I think it is quite unlikely that there will not be a successful BRM (i.e. week where at the end of it the delegates won't say: the spec with these changes is an improvement on the draft) which is all the BRM needs to vote on. Which is not to say they won't be really busy to get through enough of the ballot comments to make a difference. But even so far the progress clearly makes a mockery of the people who were saying that there was no chance of any change (of coure, these people were complaining that there was no changes during the stages in the ISO process where changes were not allowed, so it is hard to think they were nota teensy bit ingenuous.)that were made are enough to alter their negative votes.

Rick Jelliffe
2007-12-09 05:12:41
Tim: I missed your question "where".


You can participate in SC34 or your national body and get access through the key. (Each NB decides on the particular distribution mechanism for private documents.)

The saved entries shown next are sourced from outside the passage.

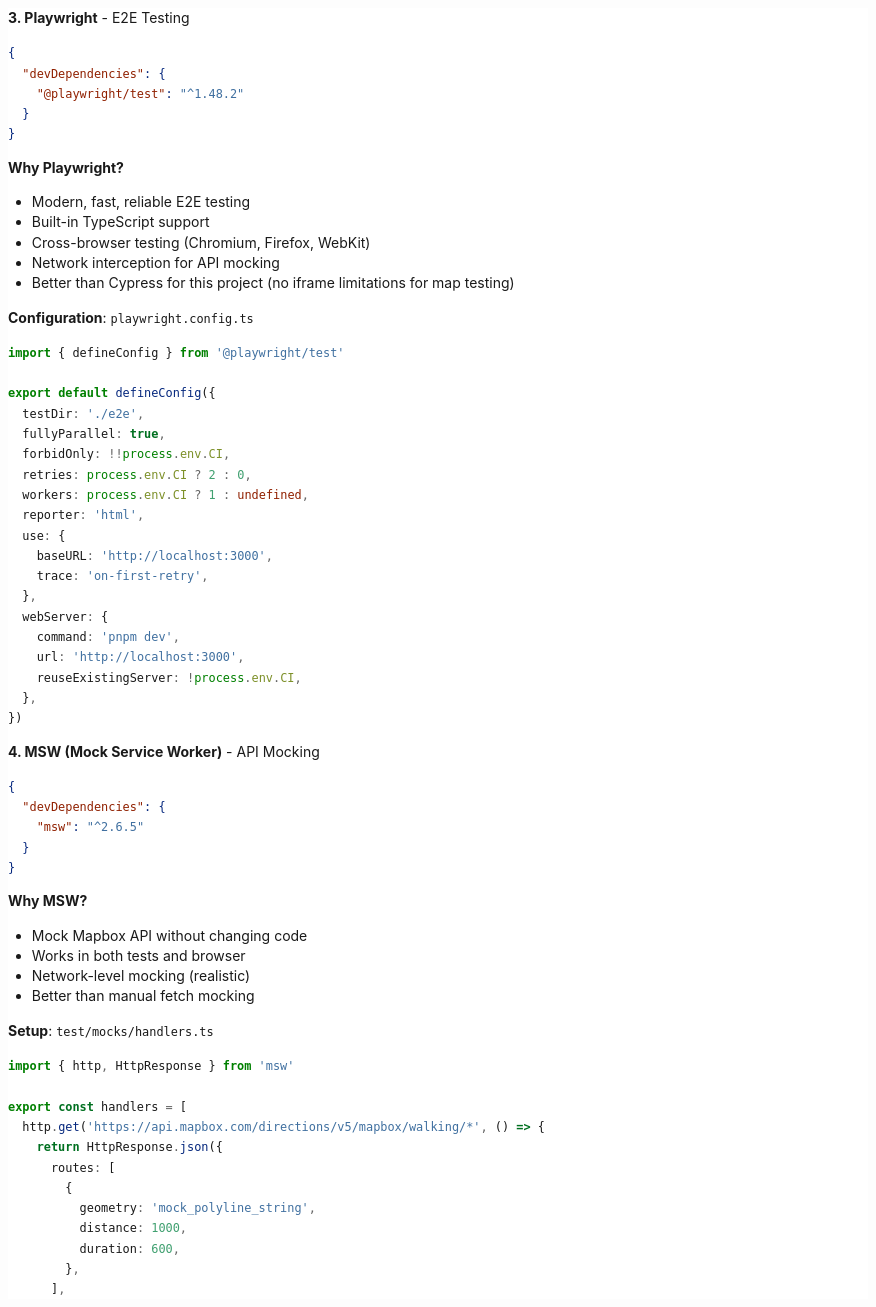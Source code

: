 **3. Playwright** - E2E Testing
```json
{
  "devDependencies": {
    "@playwright/test": "^1.48.2"
  }
}
```
**Why Playwright?**
- Modern, fast, reliable E2E testing
- Built-in TypeScript support
- Cross-browser testing (Chromium, Firefox, WebKit)
- Network interception for API mocking
- Better than Cypress for this project (no iframe limitations for map testing)

**Configuration**: `playwright.config.ts`
```typescript
import { defineConfig } from '@playwright/test'

export default defineConfig({
  testDir: './e2e',
  fullyParallel: true,
  forbidOnly: !!process.env.CI,
  retries: process.env.CI ? 2 : 0,
  workers: process.env.CI ? 1 : undefined,
  reporter: 'html',
  use: {
    baseURL: 'http://localhost:3000',
    trace: 'on-first-retry',
  },
  webServer: {
    command: 'pnpm dev',
    url: 'http://localhost:3000',
    reuseExistingServer: !process.env.CI,
  },
})
```

**4. MSW (Mock Service Worker)** - API Mocking
```json
{
  "devDependencies": {
    "msw": "^2.6.5"
  }
}
```
**Why MSW?**
- Mock Mapbox API without changing code
- Works in both tests and browser
- Network-level mocking (realistic)
- Better than manual fetch mocking

**Setup**: `test/mocks/handlers.ts`
```typescript
import { http, HttpResponse } from 'msw'

export const handlers = [
  http.get('https://api.mapbox.com/directions/v5/mapbox/walking/*', () => {
    return HttpResponse.json({
      routes: [
        {
          geometry: 'mock_polyline_string',
          distance: 1000,
          duration: 600,
        },
      ],
```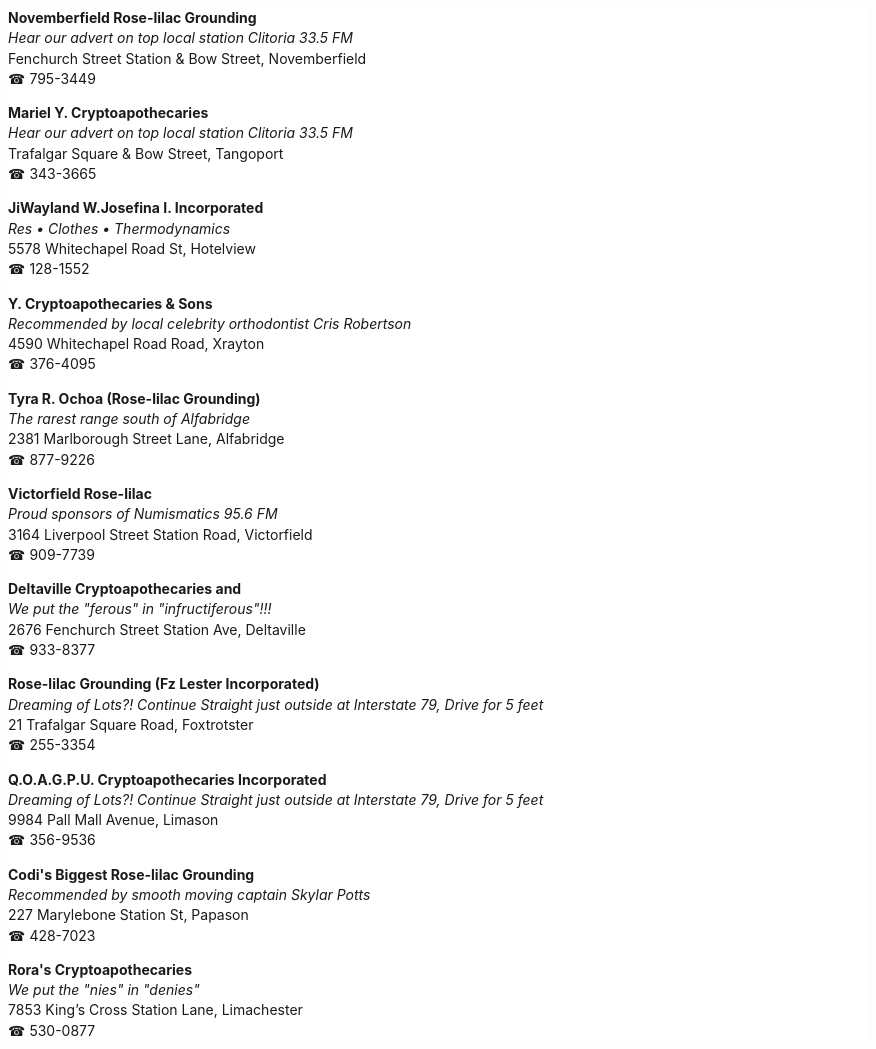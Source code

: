 **Novemberfield Rose-lilac Grounding**  
_Hear our advert on top local station Clitoria 33.5 FM_  
Fenchurch Street Station & Bow Street, Novemberfield  
☎ 795-3449

**Mariel Y. Cryptoapothecaries**  
_Hear our advert on top local station Clitoria 33.5 FM_  
Trafalgar Square & Bow Street, Tangoport  
☎ 343-3665

**JiWayland W.Josefina I. Incorporated**  
_Res • Clothes • Thermodynamics_  
5578 Whitechapel Road St, Hotelview  
☎ 128-1552

**Y. Cryptoapothecaries & Sons**  
_Recommended by local celebrity orthodontist Cris Robertson_  
4590 Whitechapel Road Road, Xrayton  
☎ 376-4095

**Tyra R. Ochoa (Rose-lilac Grounding)**  
_The rarest range south of Alfabridge_  
2381 Marlborough Street Lane, Alfabridge  
☎ 877-9226

**Victorfield Rose-lilac**  
_Proud sponsors of Numismatics 95.6 FM_  
3164 Liverpool Street Station Road, Victorfield  
☎ 909-7739

**Deltaville Cryptoapothecaries and**  
_We put the "ferous" in "infructiferous"!!!_  
2676 Fenchurch Street Station Ave, Deltaville  
☎ 933-8377

**Rose-lilac Grounding (Fz Lester Incorporated)**  
_Dreaming of Lots?! 
Continue Straight just outside at Interstate 79, Drive for 5 feet_  
21 Trafalgar Square Road, Foxtrotster  
☎ 255-3354

**Q.O.A.G.P.U. Cryptoapothecaries Incorporated**  
_Dreaming of Lots?! 
Continue Straight just outside at Interstate 79, Drive for 5 feet_  
9984 Pall Mall Avenue, Limason  
☎ 356-9536

**Codi's Biggest Rose-lilac Grounding**  
_Recommended by smooth moving captain Skylar Potts_  
227 Marylebone Station St, Papason  
☎ 428-7023

**Rora's Cryptoapothecaries**  
_We put the "nies" in "denies"_  
7853 King’s Cross Station Lane, Limachester  
☎ 530-0877
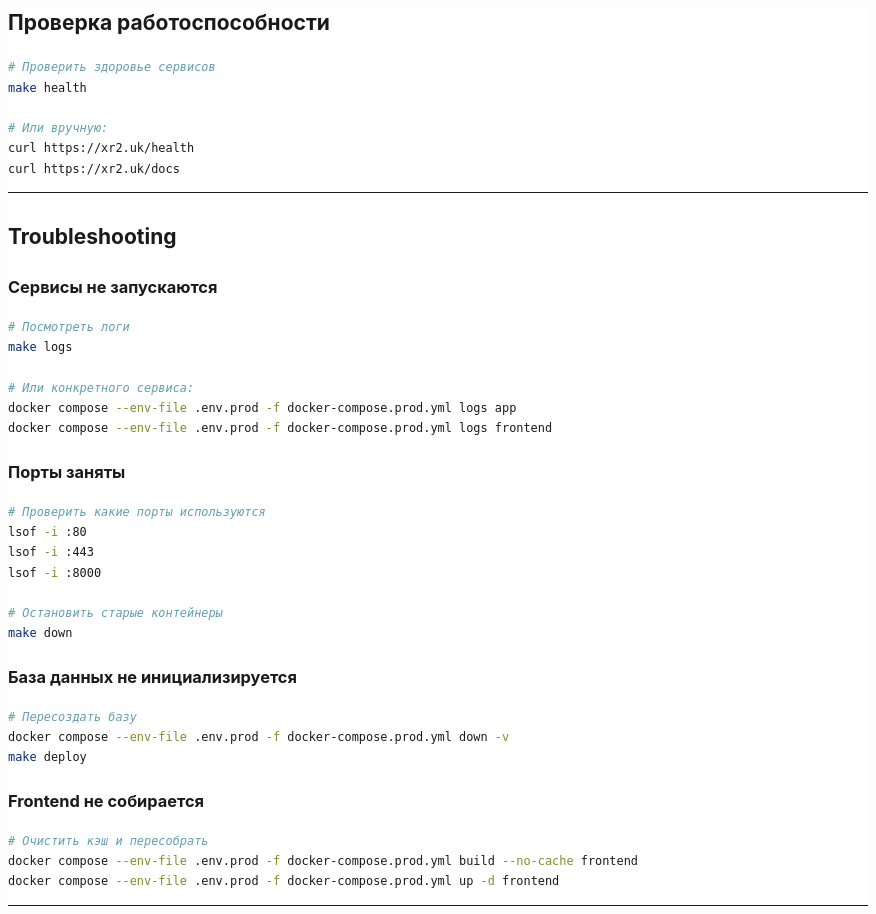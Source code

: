 
## Проверка работоспособности

```bash
# Проверить здоровье сервисов
make health

# Или вручную:
curl https://xr2.uk/health
curl https://xr2.uk/docs
```

---

## Troubleshooting

### Сервисы не запускаются

```bash
# Посмотреть логи
make logs

# Или конкретного сервиса:
docker compose --env-file .env.prod -f docker-compose.prod.yml logs app
docker compose --env-file .env.prod -f docker-compose.prod.yml logs frontend
```

### Порты заняты

```bash
# Проверить какие порты используются
lsof -i :80
lsof -i :443
lsof -i :8000

# Остановить старые контейнеры
make down
```

### База данных не инициализируется

```bash
# Пересоздать базу
docker compose --env-file .env.prod -f docker-compose.prod.yml down -v
make deploy
```

### Frontend не собирается

```bash
# Очистить кэш и пересобрать
docker compose --env-file .env.prod -f docker-compose.prod.yml build --no-cache frontend
docker compose --env-file .env.prod -f docker-compose.prod.yml up -d frontend
```

---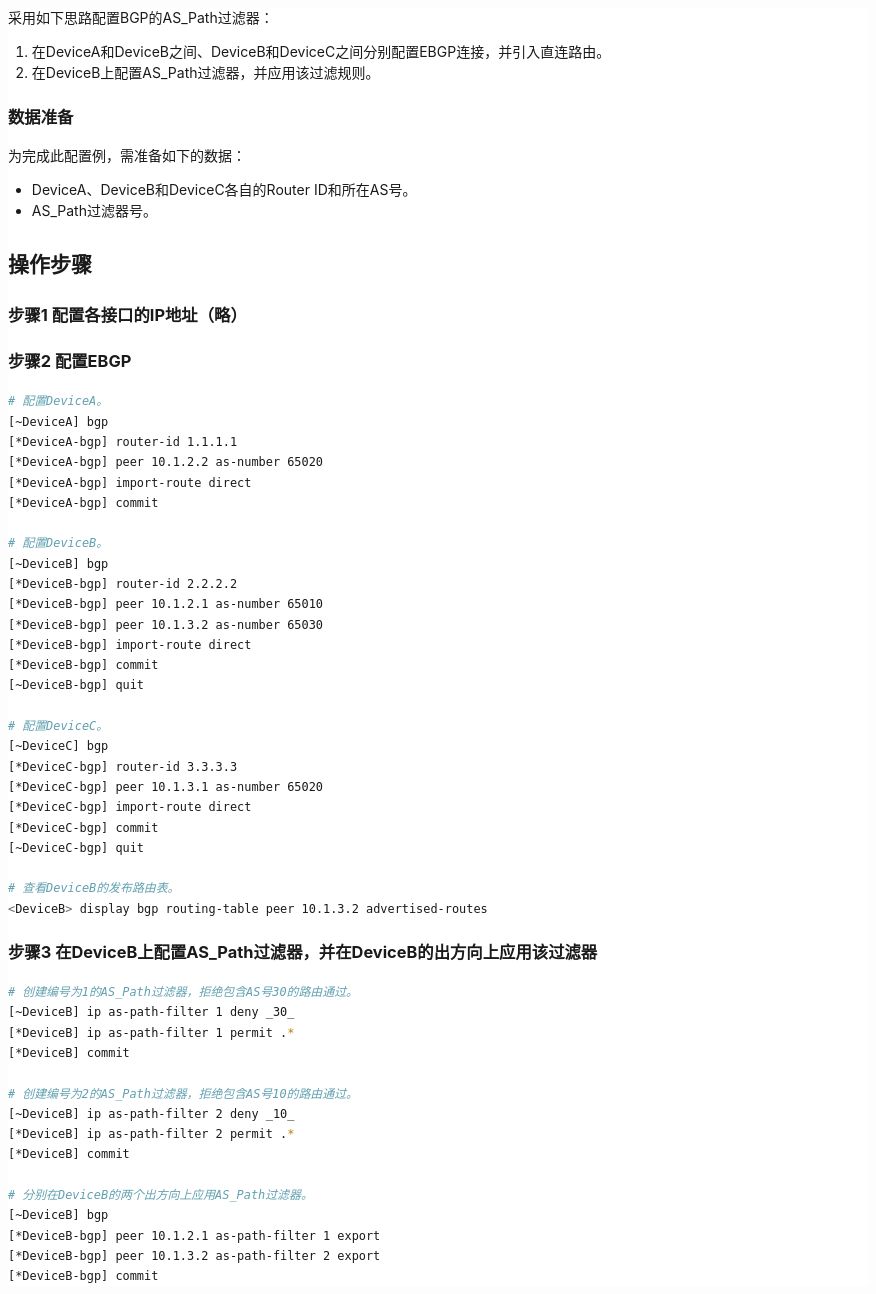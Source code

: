 采用如下思路配置BGP的AS_Path过滤器：

1. 在DeviceA和DeviceB之间、DeviceB和DeviceC之间分别配置EBGP连接，并引入直连路由。
2. 在DeviceB上配置AS_Path过滤器，并应用该过滤规则。

### 数据准备
为完成此配置例，需准备如下的数据：

- DeviceA、DeviceB和DeviceC各自的Router ID和所在AS号。
- AS_Path过滤器号。

## 操作步骤

### 步骤1 配置各接口的IP地址（略）

### 步骤2 配置EBGP

```bash
# 配置DeviceA。
[~DeviceA] bgp
[*DeviceA-bgp] router-id 1.1.1.1
[*DeviceA-bgp] peer 10.1.2.2 as-number 65020
[*DeviceA-bgp] import-route direct
[*DeviceA-bgp] commit

# 配置DeviceB。
[~DeviceB] bgp
[*DeviceB-bgp] router-id 2.2.2.2
[*DeviceB-bgp] peer 10.1.2.1 as-number 65010
[*DeviceB-bgp] peer 10.1.3.2 as-number 65030
[*DeviceB-bgp] import-route direct
[*DeviceB-bgp] commit
[~DeviceB-bgp] quit

# 配置DeviceC。
[~DeviceC] bgp
[*DeviceC-bgp] router-id 3.3.3.3
[*DeviceC-bgp] peer 10.1.3.1 as-number 65020
[*DeviceC-bgp] import-route direct
[*DeviceC-bgp] commit
[~DeviceC-bgp] quit

# 查看DeviceB的发布路由表。
<DeviceB> display bgp routing-table peer 10.1.3.2 advertised-routes
```

### 步骤3 在DeviceB上配置AS_Path过滤器，并在DeviceB的出方向上应用该过滤器

```bash
# 创建编号为1的AS_Path过滤器，拒绝包含AS号30的路由通过。
[~DeviceB] ip as-path-filter 1 deny _30_
[*DeviceB] ip as-path-filter 1 permit .*
[*DeviceB] commit

# 创建编号为2的AS_Path过滤器，拒绝包含AS号10的路由通过。
[~DeviceB] ip as-path-filter 2 deny _10_
[*DeviceB] ip as-path-filter 2 permit .*
[*DeviceB] commit

# 分别在DeviceB的两个出方向上应用AS_Path过滤器。
[~DeviceB] bgp
[*DeviceB-bgp] peer 10.1.2.1 as-path-filter 1 export
[*DeviceB-bgp] peer 10.1.3.2 as-path-filter 2 export
[*DeviceB-bgp] commit
```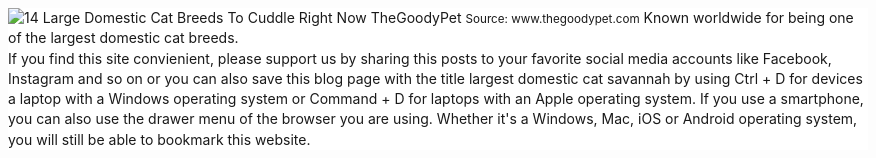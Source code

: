 <aside>
<img class="v-image ads-img" alt="14 Large Domestic Cat Breeds To Cuddle Right Now TheGoodyPet" src="https://www.thegoodypet.com/wp-content/uploads/2020/10/Savannah-768x960.jpg" width="100%" onerror="this.onerror=null;this.src='data:image/gif;base64,R0lGODlhAQABAAAAACH5BAEKAAEALAAAAAABAAEAAAICTAEAOw==';" />
<small>Source: www.thegoodypet.com</small>
Known worldwide for being one of the largest domestic cat breeds.
</aside>
</section>
If you find this site convienient, please support us by sharing this posts to your favorite social media accounts like Facebook, Instagram and so on or you can also save this blog page with the title largest domestic cat savannah by using Ctrl + D for devices a laptop with a Windows operating system or Command + D for laptops with an Apple operating system. If you use a smartphone, you can also use the drawer menu of the browser you are using. Whether it's a Windows, Mac, iOS or Android operating system, you will still be able to bookmark this website.
</section>
         
<center>
<div class="d-block p-4">
	<center>
		<!-- BOTTOM BANNER ADS -->
	</center>
</div></center>
</main>

        
</body>

</html>
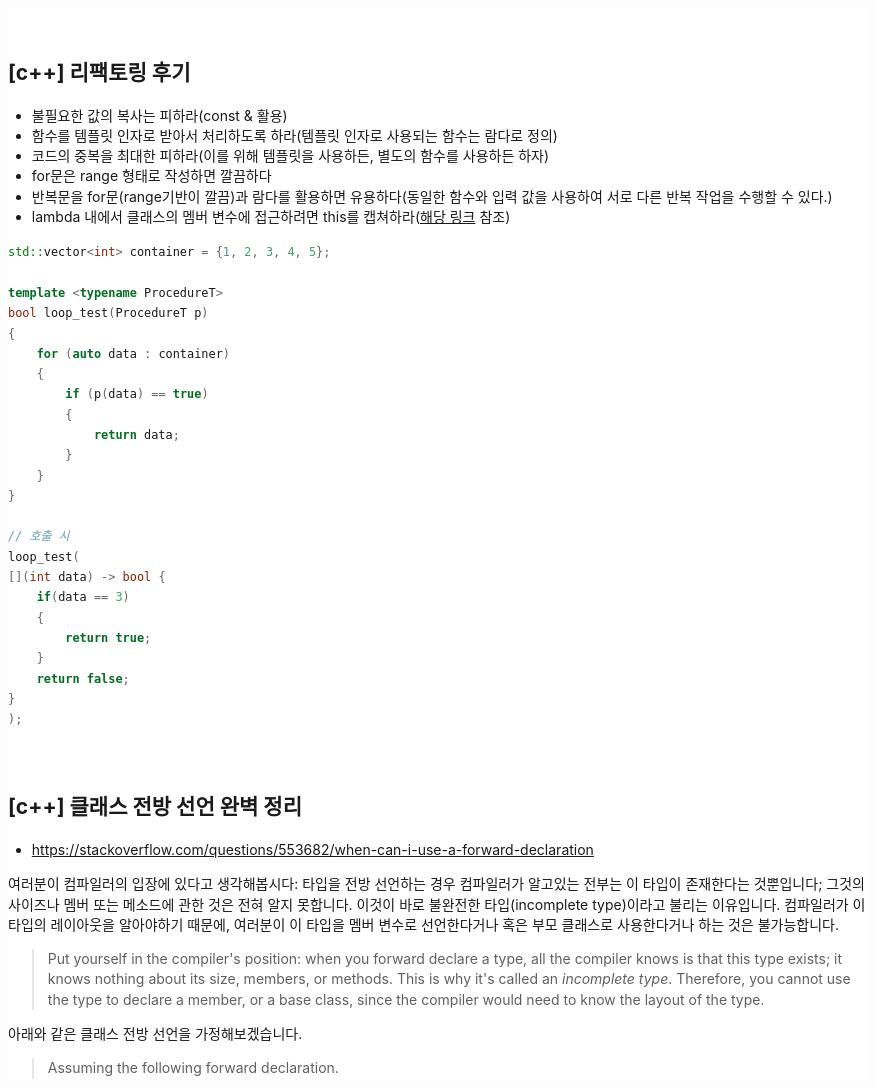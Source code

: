 <br>

## [c++] 리팩토링 후기
* 불필요한 값의 복사는 피하라(const & 활용)
* 함수를 템플릿 인자로 받아서 처리하도록 하라(템플릿 인자로 사용되는 함수는 람다로 정의)
* 코드의 중복을 최대한 피하라(이를 위해 템플릿을 사용하든, 별도의 함수를 사용하든 하자)
* for문은 range 형태로 작성하면 깔끔하다
* 반복문을 for문(range기반이 깔끔)과 람다를 활용하면 유용하다(동일한 함수와 입력 값을 사용하여 서로 다른 반복 작업을 수행할 수 있다.)
* lambda 내에서 클래스의 멤버 변수에 접근하려면 this를 캡쳐하라([해당 링크](https://stackoverflow.com/questions/30142730/c-lambda-capture-private-class-member) 참조)

```cpp
std::vector<int> container = {1, 2, 3, 4, 5};

template <typename ProcedureT>
bool loop_test(ProcedureT p)
{
	for (auto data : container)
	{
		if (p(data) == true)
		{
			return data;
		}
	}
}

// 호출 시
loop_test(
[](int data) -> bool {
	if(data == 3)
	{
		return true;
	}
	return false;
}
);
```

<br>

## [c++] 클래스 전방 선언 완벽 정리
* https://stackoverflow.com/questions/553682/when-can-i-use-a-forward-declaration

여러분이 컴파일러의 입장에 있다고 생각해봅시다: 타입을 전방 선언하는 경우 컴파일러가 알고있는 전부는 이 타입이 존재한다는 것뿐입니다; 그것의 사이즈나 멤버 또는 메소드에 관한 것은 전혀 알지 못합니다. 이것이 바로 불완전한 타입(incomplete type)이라고 불리는 이유입니다. 컴파일러가 이 타입의 레이아웃을 알아야하기 때문에, 여러분이 이 타입을 멤버 변수로 선언한다거나 혹은 부모 클래스로 사용한다거나 하는 것은 불가능합니다.
> Put yourself in the compiler's position: when you forward declare a type, all the compiler knows is that this type exists; it knows nothing about its size, members, or methods. This is why it's called an *incomplete type*. Therefore, you cannot use the type to declare a member, or a base class, since the compiler would need to know the layout of the type.

아래와 같은 클래스 전방 선언을 가정해보겠습니다.
> Assuming the following forward declaration.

Or you can ask the SC34 member who is contracted to Sun to do some standards work to show you his count or give you some info.


Or you can look at that website that has pirated the comments.

Lars
2007-12-11 11:44:50
contradict (which has a very strict meaning in ISO usage: standard A cannot say X is a Z while standard B says X is a Z).

Can you explain this definition? Did you mean "while standard B says X is not a Z"?
Jesper Lund Stocholm
2007-12-12 05:42:04
Rick,


Do you know if the spec is available from somewhere else than ISO? I can't even seem to find them on http://www.iso.org/iso/store.htm .

Jesper Lund Stocholm
2007-12-12 05:50:09
Never mind ... I found it at


http://www.iso.org/iso/iso_catalogue/catalogue_tc/catalogue_detail.htm?csnumber=45873

Rick Jelliffe
2007-12-13 06:32:00
Lars: Doh, you are correct.


Jesper: Great to meet you in Kyoto. I hope we can get more time next time!

Bruce D'Arcus
2007-12-17 10:36:08
Rick: just came back to this "Bruce: DIS29500 does not contradict any known ISO standard in the technical sense. ISO was 100% clear on this by their response to all the bogus contradiction claims."


You're not even going to give an inch here?


My point was really simple: you suggest OOXML and PDF are more-or-less the same, and so express surprise that one has sailed to ISO approval, while the other has been caught up in the most intense of opposition. I suppose you suggest, then, that this opposition is therefore entirely unreasonable.


But a lot of people who oppose ISO standardization for DIS29500 have an entirely reasonable and principled position that having two competing standards for the same thing (in particular here for office documents, vector drawing, and math) is a bad thing. PDF does not raise similar concerns.


Do you really not see that this as a reasonable position to take, even if you disagree with it? Because if you don't, then I think you' re boxing yourself into the same kind of tight corner you suggest the "extreme anti-OOXML" camp is in.